Task brief
All pictures are to be omitted while the lines starting at the line with "やりとりする人の一覧があり、" and ending at the line with "[[arXiv:2305.10089 (cs)](https://arxiv.org/abs/2305.10089)]" in the material below are retyped exactly, both ends included.

Records for this exercise
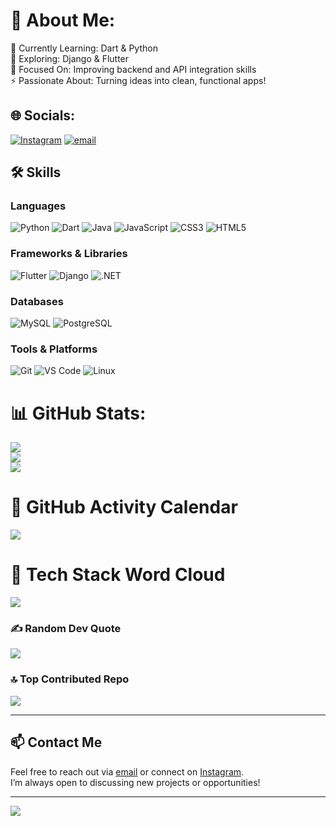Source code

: # 💫 About Me:
🔭 Currently Learning: Dart & Python  
🌱 Exploring: Django & Flutter  
🤝 Focused On: Improving backend and API integration skills  
⚡ Passionate About: Turning ideas into clean, functional apps!

## 🌐 Socials:
[![Instagram](https://img.shields.io/badge/Instagram-%23E4405F.svg?logo=Instagram&logoColor=white)](https://instagram.com/satya__gagre) [![email](https://img.shields.io/badge/Email-D14836?logo=gmail&logoColor=white)](mailto:satyamgagre4@gmail.com) 

## 🛠️ Skills

### Languages
![Python](https://img.shields.io/badge/python-3670A0?style=flat-square&logo=python&logoColor=ffdd54) 
![Dart](https://img.shields.io/badge/dart-%230175C2.svg?style=flat-square&logo=dart&logoColor=white)
![Java](https://img.shields.io/badge/java-%23ED8B00.svg?style=flat-square&logo=openjdk&logoColor=white)
![JavaScript](https://img.shields.io/badge/javascript-%23323330.svg?style=flat-square&logo=javascript&logoColor=%23F7DF1E)
![CSS3](https://img.shields.io/badge/css3-%231572B6.svg?style=flat-square&logo=css3&logoColor=white)
![HTML5](https://img.shields.io/badge/html5-%23E34F26.svg?style=flat-square&logo=html5&logoColor=white)

### Frameworks & Libraries
![Flutter](https://img.shields.io/badge/Flutter-%2302569B.svg?style=flat-square&logo=Flutter&logoColor=white) 
![Django](https://img.shields.io/badge/django-%23092E20.svg?style=flat-square&logo=django&logoColor=white)
![.NET](https://img.shields.io/badge/.NET-5C2D91?style=flat-square&logo=.net&logoColor=white)

### Databases
![MySQL](https://img.shields.io/badge/mysql-%2300758F.svg?style=flat-square&logo=mysql&logoColor=white)
![PostgreSQL](https://img.shields.io/badge/postgresql-%2331678D.svg?style=flat-square&logo=postgresql&logoColor=white)

### Tools & Platforms
![Git](https://img.shields.io/badge/git-%23F05032.svg?style=flat-square&logo=git&logoColor=white)
![VS Code](https://img.shields.io/badge/VS_Code-0078d7?style=flat-square&logo=visual-studio-code&logoColor=white)
![Linux](https://img.shields.io/badge/Linux-FCC624?style=flat-square&logo=linux&logoColor=black)

# 📊 GitHub Stats:
![](https://github-readme-stats.vercel.app/api?username=satyamgagre&theme=dark&hide_border=false&include_all_commits=true&count_private=true)<br/>
![](https://nirzak-streak-stats.vercel.app/?user=satyamgagre&theme=dark&hide_border=false)<br/>
![](https://github-readme-stats.vercel.app/api/top-langs/?username=satyamgagre&theme=dark&hide_border=false&include_all_commits=true&count_private=true&layout=compact)

# 📅 GitHub Activity Calendar  
![](https://github-readme-activity-graph.cyclic.app/graph?username=satyamgagre&theme=react-dark)

# 🌈 Tech Stack Word Cloud  
![](https://github-readme-stats.vercel.app/api/wakatime?username=satyamgagre&layout=compact&theme=dark)

### ✍️ Random Dev Quote  
![](https://quotes-github-readme.vercel.app/api?type=horizontal&theme=light)

### 🔝 Top Contributed Repo  
![](https://github-contributor-stats.vercel.app/api?username=satyamgagre&limit=5&theme=dark&combine_all_yearly_contributions=true)

---

## 📫 Contact Me  
Feel free to reach out via [email](mailto:satyamgagre4@gmail.com) or connect on [Instagram](https://instagram.com/satya__gagre).  
I’m always open to discussing new projects or opportunities!

---

[![](https://visitcount.itsvg.in/api?id=satyamgagre&icon=0&color=1)](https://visitcount.itsvg.in)

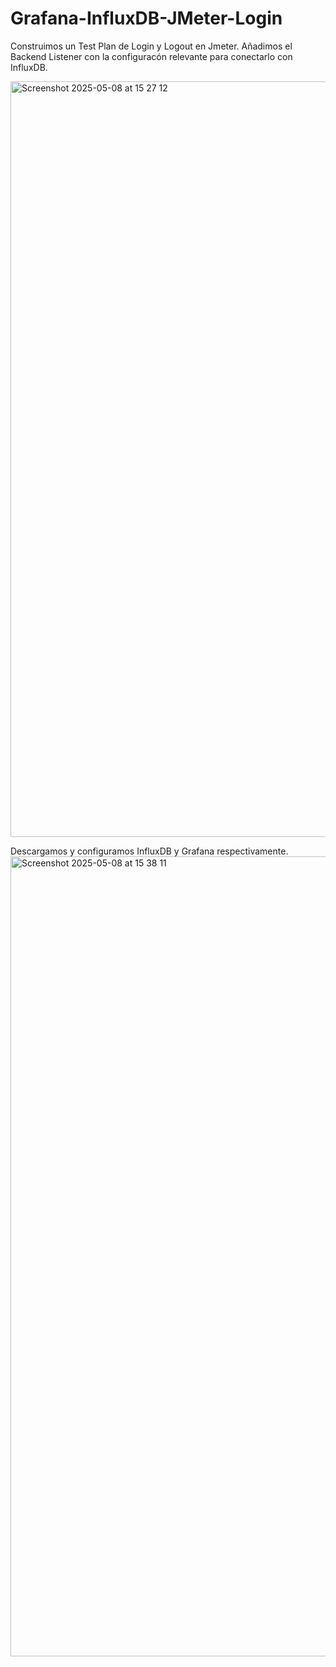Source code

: # Grafana-InfluxDB-JMeter-Login
Construimos un Test Plan de Login y Logout en Jmeter. Añadimos el Backend Listener con la configuracón relevante para conectarlo con InfluxDB.

<img width="1209" alt="Screenshot 2025-05-08 at 15 27 12" src="https://github.com/user-attachments/assets/1eae6872-fded-4554-9daf-c3a44d4e63ec" />

Descargamos y configuramos InfluxDB y Grafana respectivamente. 
<img width="1280" alt="Screenshot 2025-05-08 at 15 38 11" src="https://github.com/user-attachments/assets/697ef366-16a6-45f0-a08f-77160d421b19" />
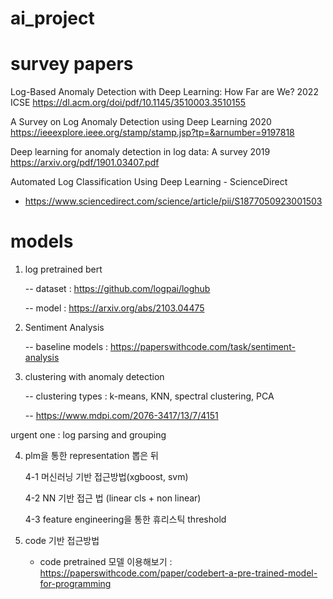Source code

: # ai_project

# survey papers
Log-Based Anomaly Detection with Deep Learning: How Far are We? 2022 ICSE
https://dl.acm.org/doi/pdf/10.1145/3510003.3510155

A Survey on Log Anomaly Detection using Deep Learning 2020 
https://ieeexplore.ieee.org/stamp/stamp.jsp?tp=&arnumber=9197818

Deep learning for anomaly detection in log data: A survey 2019
https://arxiv.org/pdf/1901.03407.pdf

Automated Log Classification Using Deep Learning - ScienceDirect
- https://www.sciencedirect.com/science/article/pii/S1877050923001503
# models

1. log pretrained bert

   -- dataset : https://github.com/logpai/loghub

   -- model : https://arxiv.org/abs/2103.04475

2. Sentiment Analysis

   -- baseline models : https://paperswithcode.com/task/sentiment-analysis
3. clustering with anomaly detection

   -- clustering types : k-means, KNN, spectral clustering, PCA

   -- https://www.mdpi.com/2076-3417/13/7/4151

urgent one : log parsing and grouping

4. plm을 통한 representation 뽑은 뒤

   4-1 머신러닝 기반 접근방법(xgboost, svm)

   4-2 NN 기반 접근 법 (linear cls + non linear)

   4-3 feature engineering을 통한 휴리스틱 threshold

5. code 기반 접근방법

   - code pretrained 모델 이용해보기 : https://paperswithcode.com/paper/codebert-a-pre-trained-model-for-programming


   
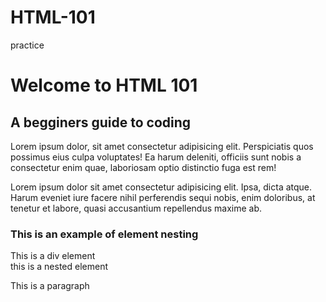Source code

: # HTML-101
practice 
<html>
  <head>
    <title> Hello from Earth </title>
  </head>
<body> 
  <h1> Welcome to HTML 101 </h1>
  <h2> A begginers guide to coding </h2>
<p>
Lorem ipsum dolor, sit amet consectetur adipisicing elit. Perspiciatis quos possimus eius culpa voluptates! Ea harum deleniti, officiis sunt nobis a consectetur enim quae, laboriosam optio distinctio fuga est rem!
</p>
<p> Lorem ipsum dolor sit amet consectetur adipisicing elit. Ipsa, dicta atque. Harum eveniet iure facere nihil perferendis sequi nobis, enim doloribus, at tenetur et labore, quasi accusantium repellendus maxime ab.
</p>
<h3> This is an example of element nesting </h3>
<div> 
  This is a div element
  <div> 
    this is a nested element 
    <p> This is a paragraph </p>
  
</body>
  </html>
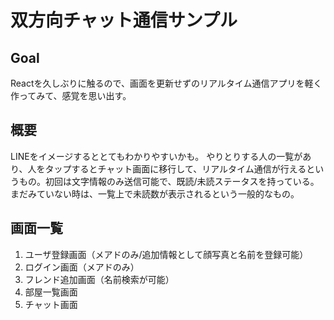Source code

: # 双方向チャット通信サンプル

## Goal
Reactを久しぶりに触るので、画面を更新せずのリアルタイム通信アプリを軽く作ってみて、感覚を思い出す。

## 概要
LINEをイメージするととてもわかりやすいかも。
やりとりする人の一覧があり、人をタップするとチャット画面に移行して、リアルタイム通信が行えるというもの。初回は文字情報のみ送信可能で、既読/未読ステータスを持っている。まだみていない時は、一覧上で未読数が表示されるという一般的なもの。

## 画面一覧
1. ユーザ登録画面（メアドのみ/追加情報として顔写真と名前を登録可能）
2. ログイン画面（メアドのみ）
3. フレンド追加画面（名前検索が可能）
4. 部屋一覧画面
5. チャット画面

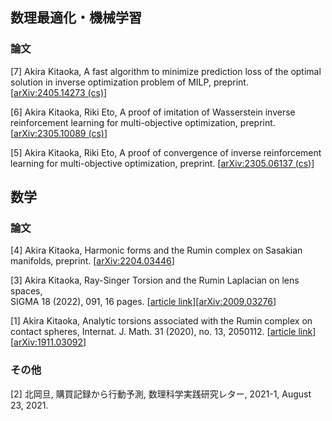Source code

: ## 数理最適化・機械学習

### 論文

[7] Akira Kitaoka, A fast algorithm to minimize prediction loss of the optimal solution in inverse optimization problem of MILP, preprint.
[[arXiv:2405.14273 (cs)](https://arxiv.org/abs/2405.14273)]

[6] Akira Kitaoka, Riki Eto, A proof of imitation of Wasserstein inverse reinforcement learning for multi-objective optimization, preprint.
[[arXiv:2305.10089 (cs)](https://arxiv.org/abs/2305.10089)]

[5] Akira Kitaoka, Riki Eto, A proof of convergence of inverse reinforcement learning for multi-objective optimization, preprint.
[[arXiv:2305.06137 (cs)](https://arxiv.org/abs/2305.06137)]

## 数学

### 論文

[4] Akira Kitaoka, Harmonic forms and the Rumin complex on Sasakian manifolds, preprint.
[[arXiv:2204.03446](https://arxiv.org/abs/2204.03446)]

[3] Akira Kitaoka, Ray-Singer Torsion and the Rumin Laplacian on lens spaces, 	
SIGMA 18 (2022), 091, 16 pages.
[[article link](https://doi.org/10.3842/SIGMA.2022.091)][[arXiv:2009.03276](https://arxiv.org/abs/2009.03276)]

[1] Akira Kitaoka, Analytic torsions associated with the Rumin complex on contact spheres, Internat. J. Math. 31 (2020), no. 13, 2050112.
[[article link](https://www.worldscientific.com/doi/10.1142/S0129167X20501128)]
[[arXiv:1911.03092](https://arxiv.org/abs/1911.03092)]

### その他

[2] 北岡旦, 購買記録から行動予測, 数理科学実践研究レター, 2021-1, August 23, 2021.
<!--
[[article link](https://www.ms.u-tokyo.ac.jp/lmsr/pdf/2021-1.pdf)]
-->
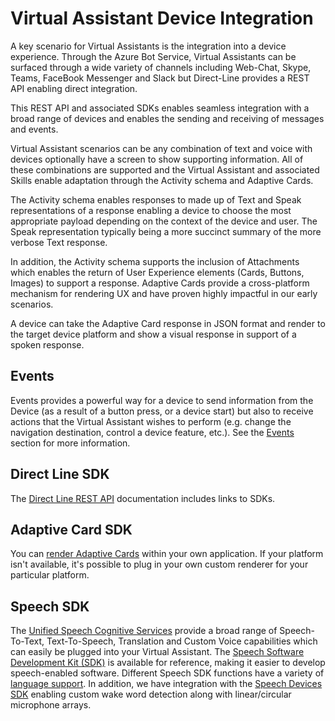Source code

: # Virtual Assistant Device Integration

A key scenario for Virtual Assistants is the integration into a device experience. Through the Azure Bot Service, Virtual Assistants can be surfaced through a wide variety of channels including Web-Chat, Skype, Teams, FaceBook Messenger and Slack but Direct-Line provides a REST API enabling direct integration.

This REST API and associated SDKs enables seamless integration with a broad range of devices and enables the sending and receiving of messages and events. 

Virtual Assistant scenarios can be any combination of text and voice with devices optionally have a screen to show supporting information. All of these combinations are supported and the Virtual Assistant and associated Skills enable adaptation through the Activity schema and Adaptive Cards.

The Activity schema enables responses to made up of Text and Speak representations of a response enabling a device to choose the most appropriate payload depending on the context of the device and user. The Speak representation typically being a more succinct summary of the more verbose Text response.

In addition, the Activity schema supports the inclusion of Attachments which enables the return of User Experience elements (Cards, Buttons, Images) to support a response. Adaptive Cards provide a cross-platform mechanism for rendering UX and have proven highly impactful in our early scenarios.

A device can take the Adaptive Card response in JSON format and render to the target device platform and show a visual response in support of a spoken response.

## Events

Events provides a powerful way for a device to send information from the Device (as a result of a button press, or a device start) but also to receive actions that the Virtual Assistant wishes to perform (e.g. change the navigation destination, control a device feature, etc.). See the [Events](../README.md#virtual-assistant-bot) section for more information.

## Direct Line SDK

The [Direct Line REST API](https://docs.microsoft.com/en-us/azure/bot-service/rest-api/bot-framework-rest-direct-line-3-0-api-reference?view=azure-bot-service-3.0) documentation includes links to SDKs.

## Adaptive Card SDK

You can [render Adaptive Cards](https://docs.microsoft.com/en-us/adaptive-cards/rendering-cards/getting-started) within your own application. If your platform isn't available, it's possible to plug in your own custom renderer for your particular platform.

## Speech SDK

The [Unified Speech Cognitive Services](https://docs.microsoft.com/en-us/azure/cognitive-services/speech-service/overview) provide a broad range of Speech-To-Text, Text-To-Speech, Translation and Custom Voice capabilities which can easily be plugged into your Virtual Assistant. 
The [Speech Software Development Kit (SDK)](https://docs.microsoft.com/en-us/azure/cognitive-services/speech-service/speech-sdk-reference) is available for reference, making it easier to develop speech-enabled software. Different Speech SDK functions have a variety of [language support](https://docs.microsoft.com/en-us/azure/cognitive-services/speech-service/supported-languages). In addition, we have integration with the [Speech Devices SDK](https://docs.microsoft.com/en-us/azure/cognitive-services/speech-service/speech-devices-sdk-qsg) enabling custom wake word detection along with linear/circular microphone arrays.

Completed task
やりとりする人の一覧があり、人をタップするとチャット画面に移行して、リアルタイム通信が行えるというもの。初回は文字情報のみ送信可能で、既読/未読ステータスを持っている。まだみていない時は、一覧上で未読数が表示されるという一般的なもの。

## 画面一覧
1. ユーザ登録画面（メアドのみ/追加情報として顔写真と名前を登録可能）
2. ログイン画面（メアドのみ）
3. フレンド追加画面（名前検索が可能）
4. 部屋一覧画面
5. チャット画面

Source code

: ## 数理最適化・機械学習

### 論文

[7] Akira Kitaoka, A fast algorithm to minimize prediction loss of the optimal solution in inverse optimization problem of MILP, preprint.
[[arXiv:2405.14273 (cs)](https://arxiv.org/abs/2405.14273)]

[6] Akira Kitaoka, Riki Eto, A proof of imitation of Wasserstein inverse reinforcement learning for multi-objective optimization, preprint.
[[arXiv:2305.10089 (cs)](https://arxiv.org/abs/2305.10089)]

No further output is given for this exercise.